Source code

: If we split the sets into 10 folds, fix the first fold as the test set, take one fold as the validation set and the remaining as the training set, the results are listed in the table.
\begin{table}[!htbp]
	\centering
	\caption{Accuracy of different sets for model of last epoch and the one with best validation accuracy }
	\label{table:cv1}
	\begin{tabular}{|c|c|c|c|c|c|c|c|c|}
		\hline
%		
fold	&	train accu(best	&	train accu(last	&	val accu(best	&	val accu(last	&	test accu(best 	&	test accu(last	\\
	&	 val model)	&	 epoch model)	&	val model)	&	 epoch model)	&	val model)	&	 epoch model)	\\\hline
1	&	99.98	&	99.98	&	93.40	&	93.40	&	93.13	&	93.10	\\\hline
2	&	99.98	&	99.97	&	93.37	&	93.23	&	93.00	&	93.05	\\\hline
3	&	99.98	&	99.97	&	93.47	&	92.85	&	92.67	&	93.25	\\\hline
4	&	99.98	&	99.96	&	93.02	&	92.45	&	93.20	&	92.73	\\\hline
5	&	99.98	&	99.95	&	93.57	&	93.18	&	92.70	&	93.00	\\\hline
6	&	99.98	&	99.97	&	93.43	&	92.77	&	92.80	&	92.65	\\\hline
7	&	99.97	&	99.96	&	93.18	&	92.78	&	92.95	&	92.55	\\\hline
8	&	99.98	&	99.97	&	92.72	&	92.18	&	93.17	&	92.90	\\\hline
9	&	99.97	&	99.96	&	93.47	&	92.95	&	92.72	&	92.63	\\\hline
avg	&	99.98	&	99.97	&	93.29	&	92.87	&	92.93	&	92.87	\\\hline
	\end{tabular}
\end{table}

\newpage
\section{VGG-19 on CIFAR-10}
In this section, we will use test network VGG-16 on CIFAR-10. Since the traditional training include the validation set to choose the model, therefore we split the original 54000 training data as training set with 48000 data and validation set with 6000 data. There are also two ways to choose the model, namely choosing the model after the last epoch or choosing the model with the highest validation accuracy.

■ **DIRECTIONS**
Count every line of the material above that includes "table", giving the total without any other words.

■ **RESULT**
4